Le Tribunal des activités économiques de Paris, le 10 décembre 2025, statue sur un litige contractuel né du non-paiement de factures. La partie demanderesse, prestataire en design, réclame le règlement de sommes dues par la partie défenderesse, une agence de communication. Cette dernière reconnaît la dette mais sollicite un échelonnement sur vingt-quatre mois.
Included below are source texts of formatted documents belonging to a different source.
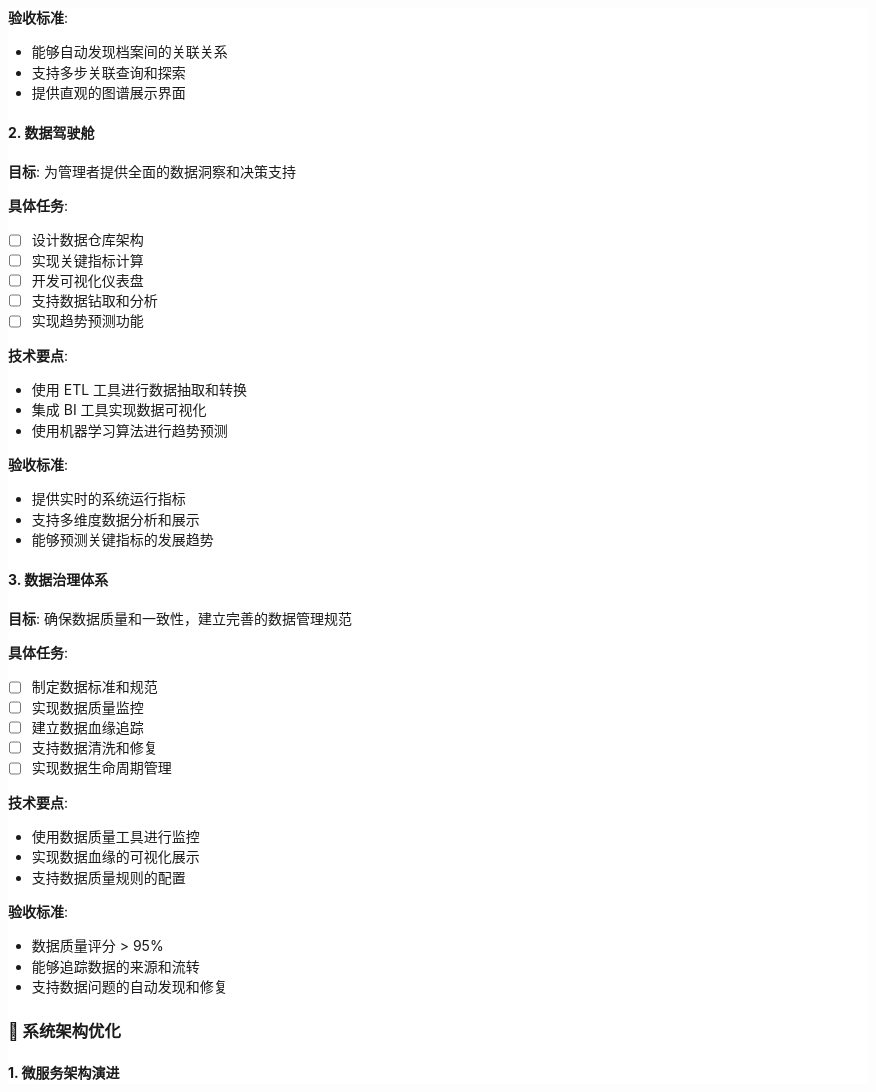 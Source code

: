 **验收标准**:

-   能够自动发现档案间的关联关系
-   支持多步关联查询和探索
-   提供直观的图谱展示界面

#### 2. 数据驾驶舱

**目标**: 为管理者提供全面的数据洞察和决策支持

**具体任务**:

-   [ ] 设计数据仓库架构
-   [ ] 实现关键指标计算
-   [ ] 开发可视化仪表盘
-   [ ] 支持数据钻取和分析
-   [ ] 实现趋势预测功能

**技术要点**:

-   使用 ETL 工具进行数据抽取和转换
-   集成 BI 工具实现数据可视化
-   使用机器学习算法进行趋势预测

**验收标准**:

-   提供实时的系统运行指标
-   支持多维度数据分析和展示
-   能够预测关键指标的发展趋势

#### 3. 数据治理体系

**目标**: 确保数据质量和一致性，建立完善的数据管理规范

**具体任务**:

-   [ ] 制定数据标准和规范
-   [ ] 实现数据质量监控
-   [ ] 建立数据血缘追踪
-   [ ] 支持数据清洗和修复
-   [ ] 实现数据生命周期管理

**技术要点**:

-   使用数据质量工具进行监控
-   实现数据血缘的可视化展示
-   支持数据质量规则的配置

**验收标准**:

-   数据质量评分 > 95%
-   能够追踪数据的来源和流转
-   支持数据问题的自动发现和修复

### 🔧 系统架构优化

#### 1. 微服务架构演进
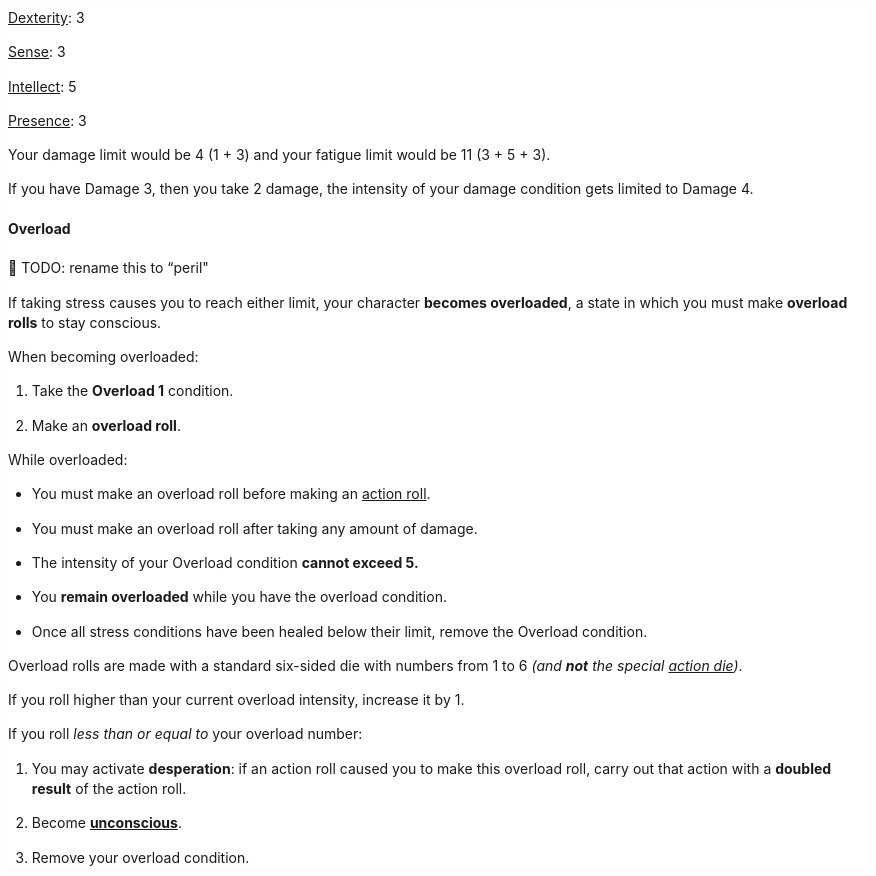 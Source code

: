 [Dexterity](https://www.notion.so/1b1b0b885c0e80039d7fe6cdf5acf995): 3

[Sense](https://www.notion.so/1b1b0b885c0e80ab9d0cfad4b7eb2f10): 3

[Intellect](https://www.notion.so/1b2b0b885c0e8097891bc55d3cadb9dd): 5

[Presence](https://www.notion.so/1b1b0b885c0e809fa7a7fc0a4a9d0ede): 3

Your damage limit would be 4 (1 + 3) and your fatigue limit would be 11 (3 + 5 + 3).

If you have Damage 3, then you take 2 damage, the intensity of your damage condition gets limited to Damage 4.

</aside>

#### Overload

<aside>

🚧 TODO: rename this to “peril"

</aside>

If taking stress causes you to reach either limit, your character **becomes overloaded**, a state in which you must make **overload rolls** to stay conscious.

When becoming overloaded:

1. Take the **Overload 1** condition.

1. Make an **overload roll**.

While overloaded:

- You must make an overload roll before making an [action roll](https://www.notion.so/1b1b0b885c0e80d5bb9ce5178ed7b7f4).

- You must make an overload roll after taking any amount of damage.

- The intensity of your Overload condition **cannot exceed 5.**

- You **remain overloaded** while you have the overload condition.

- Once all stress conditions have been healed below their limit, remove the Overload condition.

Overload rolls are made with a standard six-sided die with numbers from 1 to 6 _(and ****not**** the special _[_action die_](https://www.notion.so/1b1b0b885c0e80d5bb9ce5178ed7b7f4#1b1b0b885c0e80e1a1afd501f2cb10d5)_)_.

If you roll higher than your current overload intensity, increase it by 1.

If you roll _less than or equal to_ your overload number:

1. You may activate **desperation**: if an action roll caused you to make this overload roll, carry out that action with a **doubled result** of the action roll.

1. Become [**unconscious**](https://www.notion.so/1e5b0b885c0e801da514d402a2a15a37#1e5b0b885c0e800399bee0ae34ce8a0d).

1. Remove your overload condition.

<aside>
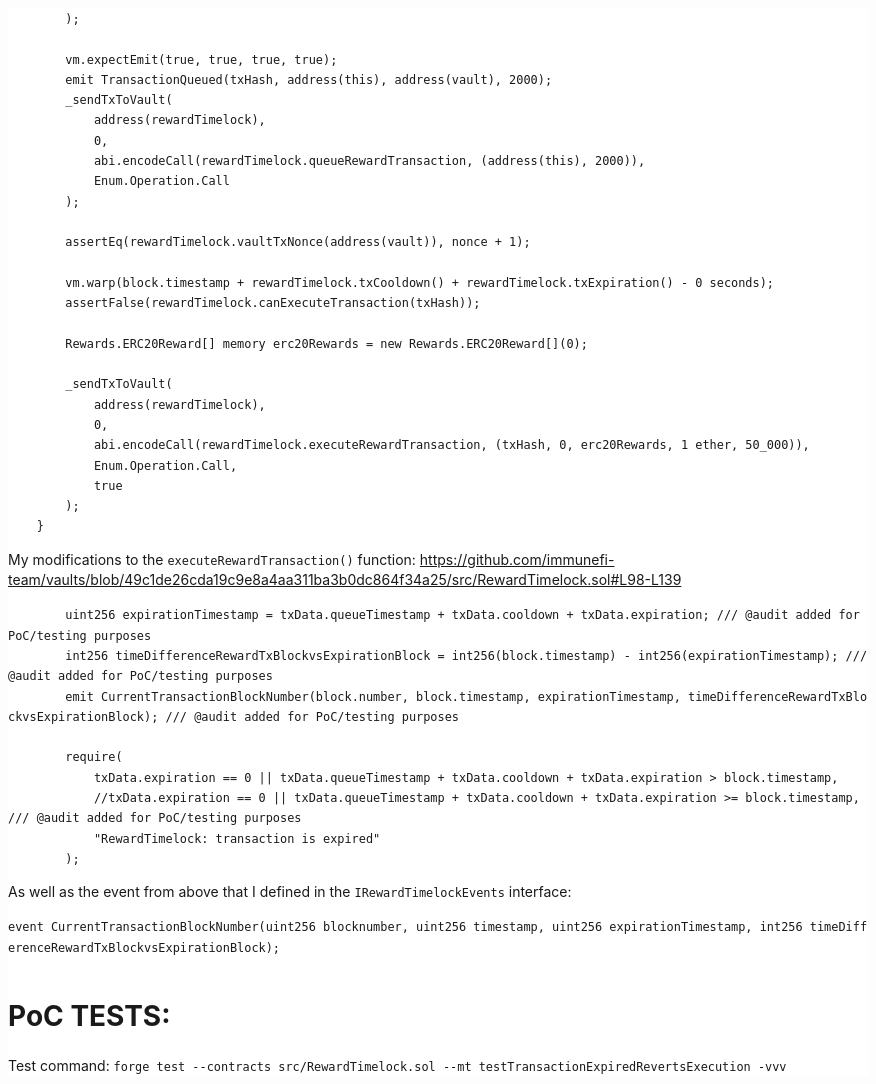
 ```solidity
        );

        vm.expectEmit(true, true, true, true);
        emit TransactionQueued(txHash, address(this), address(vault), 2000);
        _sendTxToVault(
            address(rewardTimelock),
            0,
            abi.encodeCall(rewardTimelock.queueRewardTransaction, (address(this), 2000)),
            Enum.Operation.Call
        );

        assertEq(rewardTimelock.vaultTxNonce(address(vault)), nonce + 1);

        vm.warp(block.timestamp + rewardTimelock.txCooldown() + rewardTimelock.txExpiration() - 0 seconds);
        assertFalse(rewardTimelock.canExecuteTransaction(txHash));

        Rewards.ERC20Reward[] memory erc20Rewards = new Rewards.ERC20Reward[](0);

        _sendTxToVault(
            address(rewardTimelock),
            0,
            abi.encodeCall(rewardTimelock.executeRewardTransaction, (txHash, 0, erc20Rewards, 1 ether, 50_000)),
            Enum.Operation.Call,
            true
        );
    }
```
My modifications to the `executeRewardTransaction()` function:
https://github.com/immunefi-team/vaults/blob/49c1de26cda19c9e8a4aa311ba3b0dc864f34a25/src/RewardTimelock.sol#L98-L139
```solidity
        uint256 expirationTimestamp = txData.queueTimestamp + txData.cooldown + txData.expiration; /// @audit added for PoC/testing purposes
        int256 timeDifferenceRewardTxBlockvsExpirationBlock = int256(block.timestamp) - int256(expirationTimestamp); /// @audit added for PoC/testing purposes
        emit CurrentTransactionBlockNumber(block.number, block.timestamp, expirationTimestamp, timeDifferenceRewardTxBlockvsExpirationBlock); /// @audit added for PoC/testing purposes

        require(
            txData.expiration == 0 || txData.queueTimestamp + txData.cooldown + txData.expiration > block.timestamp, 
            //txData.expiration == 0 || txData.queueTimestamp + txData.cooldown + txData.expiration >= block.timestamp, /// @audit added for PoC/testing purposes
            "RewardTimelock: transaction is expired"
        );
```
As well as the event from above that I defined in the `IRewardTimelockEvents` interface:
```solidity
event CurrentTransactionBlockNumber(uint256 blocknumber, uint256 timestamp, uint256 expirationTimestamp, int256 timeDifferenceRewardTxBlockvsExpirationBlock);
```
# PoC TESTS: 
Test command: 
`forge test --contracts src/RewardTimelock.sol --mt testTransactionExpiredRevertsExecution -vvv`
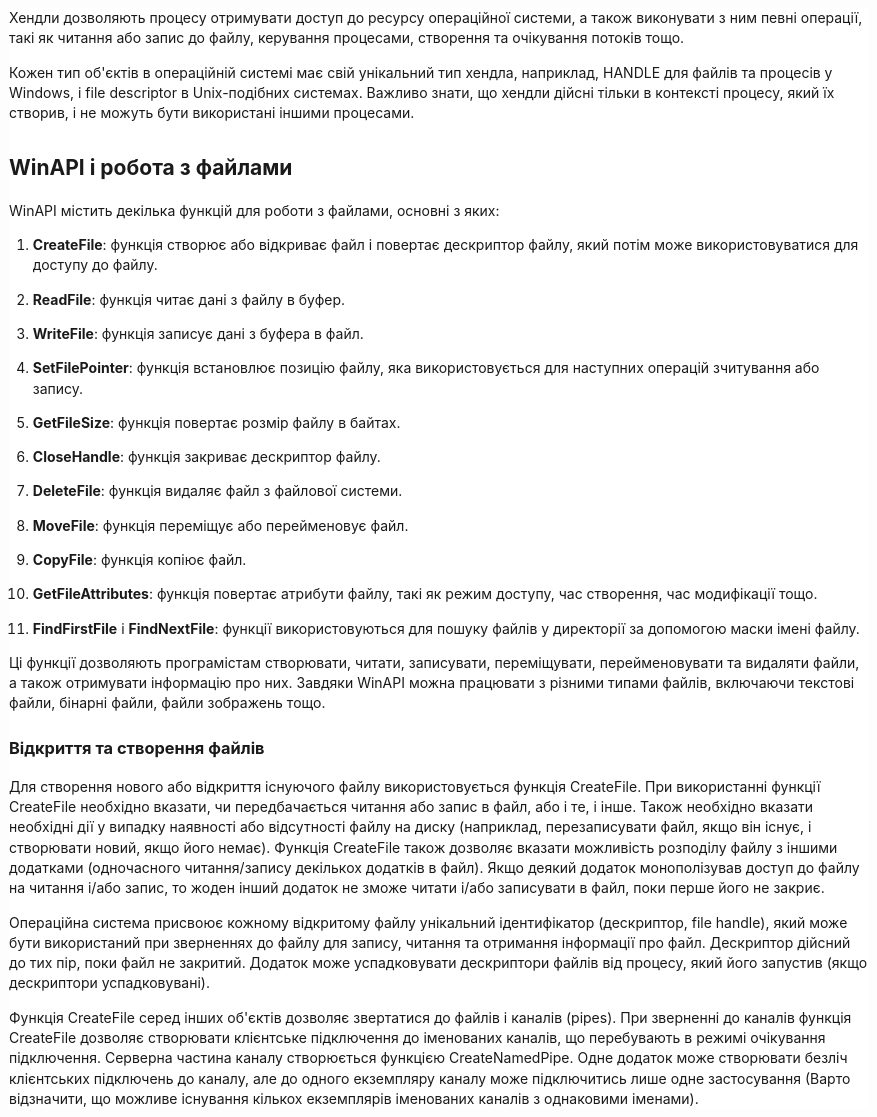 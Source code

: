 Хендли дозволяють процесу отримувати доступ до ресурсу операційної системи, а також виконувати з ним певні операції, такі як читання або запис до файлу, керування процесами, створення та очікування потоків тощо.

Кожен тип об'єктів в операційній системі має свій унікальний тип хендла, наприклад, HANDLE для файлів та процесів у Windows, і file descriptor в Unix-подібних системах. Важливо знати, що хендли дійсні тільки в контексті процесу, який їх створив, і не можуть бути використані іншими процесами.

## WinAPI і робота з файлами

WinAPI містить декілька функцій для роботи з файлами, основні з яких:

1. **CreateFile**: функція створює або відкриває файл і повертає дескриптор файлу, який потім може використовуватися для доступу до файлу.

2. **ReadFile**: функція читає дані з файлу в буфер.

3. **WriteFile**: функція записує дані з буфера в файл.

4. **SetFilePointer**: функція встановлює позицію файлу, яка використовується для наступних операцій зчитування або запису.

5. **GetFileSize**: функція повертає розмір файлу в байтах.

6. **CloseHandle**: функція закриває дескриптор файлу.

7. **DeleteFile**: функція видаляє файл з файлової системи.

8. **MoveFile**: функція переміщує або перейменовує файл.

9. **CopyFile**: функція копіює файл.

10. **GetFileAttributes**: функція повертає атрибути файлу, такі як режим доступу, час створення, час модифікації тощо.

11. **FindFirstFile** і **FindNextFile**: функції використовуються для пошуку файлів у директорії за допомогою маски імені файлу.

Ці функції дозволяють програмістам створювати, читати, записувати, переміщувати, перейменовувати та видаляти файли, а також отримувати інформацію про них. Завдяки WinAPI можна працювати з різними типами файлів, включаючи текстові файли, бінарні файли, файли зображень тощо.

### Відкриття та створення файлів

Для створення нового або відкриття існуючого файлу використовується функція CreateFile. При використанні функції CreateFile необхідно вказати, чи передбачається читання або запис в файл, або і те, і інше. Також необхідно вказати необхідні дії у випадку наявності або відсутності файлу на диску (наприклад, перезаписувати файл, якщо він існує, і створювати новий, якщо його немає). Функція CreateFile також дозволяє вказати можливість розподілу файлу з іншими додатками (одночасного читання/запису декількох додатків в файл). Якщо деякий додаток монополізував доступ до файлу на читання і/або запис, то жоден інший додаток не зможе читати і/або записувати в файл, поки перше його не закриє.

Операційна система присвоює кожному відкритому файлу унікальний ідентифікатор (дескриптор, file handle), який може бути використаний при зверненнях до файлу для запису, читання та отримання інформації про файл. Дескриптор дійсний до тих пір, поки файл не закритий. Додаток може успадковувати дескриптори файлів від процесу, який його запустив (якщо дескриптори успадковувані).

Функція CreateFile серед інших об'єктів дозволяє звертатися до файлів і каналів (pipes). При зверненні до каналів функція CreateFile дозволяє створювати клієнтське підключення до іменованих каналів, що перебувають в режимі очікування підключення. Серверна частина каналу створюється функцією CreateNamedPipe. Одне додаток може створювати безліч клієнтських підключень до каналу, але до одного екземпляру каналу може підключитись лише одне застосування (Варто відзначити, що можливе існування кількох екземплярів іменованих каналів з однаковими іменами).
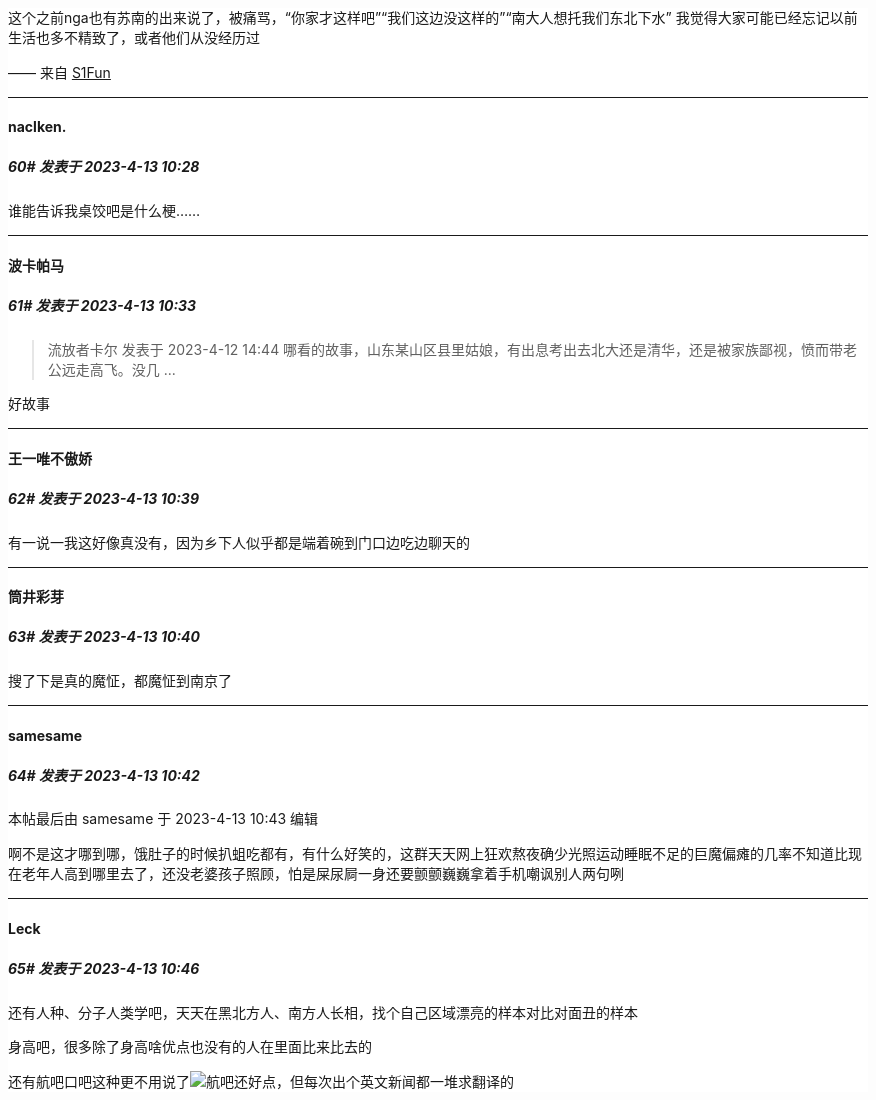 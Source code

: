 这个之前nga也有苏南的出来说了，被痛骂，“你家才这样吧”“我们这边没这样的”“南大人想托我们东北下水”
我觉得大家可能已经忘记以前生活也多不精致了，或者他们从没经历过

—— 来自 [S1Fun](https://s1fun.koalcat.com)

*****

####  naclken.  
##### 60#       发表于 2023-4-13 10:28

谁能告诉我桌饺吧是什么梗……


*****

####  波卡帕马  
##### 61#       发表于 2023-4-13 10:33

<blockquote>流放者卡尔 发表于 2023-4-12 14:44
哪看的故事，山东某山区县里姑娘，有出息考出去北大还是清华，还是被家族鄙视，愤而带老公远走高飞。没几 ...</blockquote>
好故事

*****

####  王一唯不傲娇  
##### 62#       发表于 2023-4-13 10:39

有一说一我这好像真没有，因为乡下人似乎都是端着碗到门口边吃边聊天的

*****

####  筒井彩芽  
##### 63#       发表于 2023-4-13 10:40

搜了下是真的魔怔，都魔怔到南京了


*****

####  samesame  
##### 64#       发表于 2023-4-13 10:42

 本帖最后由 samesame 于 2023-4-13 10:43 编辑 

啊不是这才哪到哪，饿肚子的时候扒蛆吃都有，有什么好笑的，这群天天网上狂欢熬夜确少光照运动睡眠不足的巨魔偏瘫的几率不知道比现在老年人高到哪里去了，还没老婆孩子照顾，怕是屎尿屙一身还要颤颤巍巍拿着手机嘲讽别人两句咧

*****

####  Leck  
##### 65#       发表于 2023-4-13 10:46

还有人种、分子人类学吧，天天在黑北方人、南方人长相，找个自己区域漂亮的样本对比对面丑的样本

身高吧，很多除了身高啥优点也没有的人在里面比来比去的

还有航吧口吧这种更不用说了<img src="https://static.saraba1st.com/image/smiley/face2017/067.png" referrerpolicy="no-referrer">航吧还好点，但每次出个英文新闻都一堆求翻译的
Le tribunal accueille la demande en paiement mais rejette la demande de délais et l’indemnité forfaitaire réclamée.
L’exigence de preuve pour l’octroi de délais de paiement
Le juge exige une démonstration probante de l’incapacité financière du débiteur. La défenderesse produit trois relevés bancaires récents pour justifier sa trésorerie insuffisante. Le tribunal estime ces éléments insuffisants pour apprécier la situation financière globale. « Le tribunal relève que le défendeur ne produit que les 3 derniers relevés de comptes, ce qui ne permet pas d’avoir une vue sérieuse de la situation financière de la société » (Motifs). Une appréciation globale et rétrospective de la situation est donc nécessaire.
Cette exigence renforce la portée probatoire de l’article 1343-5 du code civil. Le débiteur doit apporter des éléments convaincants et complets sur sa situation. Une production parcellaire et limitée dans le temps sera jugée insuffisante. Cette solution rappelle que la faculté d’échelonnement n’est pas un droit automatique. Elle est subordonnée à une preuve solide des difficultés du débiteur, protégeant ainsi les intérêts légitimes du créancier.
Le refus d’échelonnement fondé sur l’ancienneté de la dette
Le tribunal fonde également son refus sur le temps écoulé depuis l’exigibilité de la créance. Il constate que le débiteur a déjà bénéficié d’un long délai de fait pour s’acquitter de son obligation. « Le tribunal constate par ailleurs que la société […] a obtenu un délai suffisant pour honorer sa créance, depuis le 13 décembre 2023 » (Motifs). L’ancienneté de la dette devient ainsi un élément défavorable à la demande d’échelonnement.
Cette analyse intègre la durée dans l’appréciation des besoins du créancier au sens de l’article 1343-5. Une créance ancienne rend le besoin de paiement plus pressant pour le créancier. Le juge opère ainsi une pondération entre la situation du débiteur et le préjudice subi par l’attente du créancier. Cette jurisprudence rejoint une solution antérieure qui examinait la situation respective des parties. « Il en résulte que la situation économique des époux [R] ne leur permet pas de payer en une seule fois […] tandis que la situation de Mme [N] […] ne peut être appréciée avec précision » (Cour d’appel de Bordeaux, le 22 janvier 2025, n°22/05589).
Le rejet de l’indemnité forfaitaire pour défaut de preuve
Le tribunal applique le même principe probatoire strict à la demande accessoire du créancier. La demanderesse sollicitait une indemnité forfaitaire pour frais de recouvrement sur le fondement de l’article L. 441-6 du code de commerce. Le juge rejette cette demande au motif d’un défaut de justification. « Le tribunal relève que la société n’apporte pas la preuve des frais engagés » (Motifs). L’indemnité forfaitaire, bien que forfaitaire, n’est donc pas accordée de plein droit.
Cette solution rappelle le caractère subsidiaire et conditionné de cette indemnité. Son octroi nécessite une démonstration, même sommaire, de la réalité des frais exposés. Le tribunal refuse ainsi d’en faire une sanction automatique du non-paiement. Il réserve son attribution aux cas où le créancier justifie d’une démarche active de recouvrement. Cette interprétation restrictive protège le débiteur contre des demandes purement formelles.
La portée de cette décision est double en matière probatoire. Elle exige du débiteur sollicitant un délai une preuve complète et convaincante de ses difficultés. Elle impose parallèlement au créancier de justifier ses demandes indemnitaires accessoires. Le juge opère un contrôle rigoureux des allégations de chaque partie. Cette approche équilibrée garantit une application stricte des textes tout en protégeant les intérêts légitimes. Elle renforce la sécurité juridique des relations commerciales en exigeant des preuves tangibles.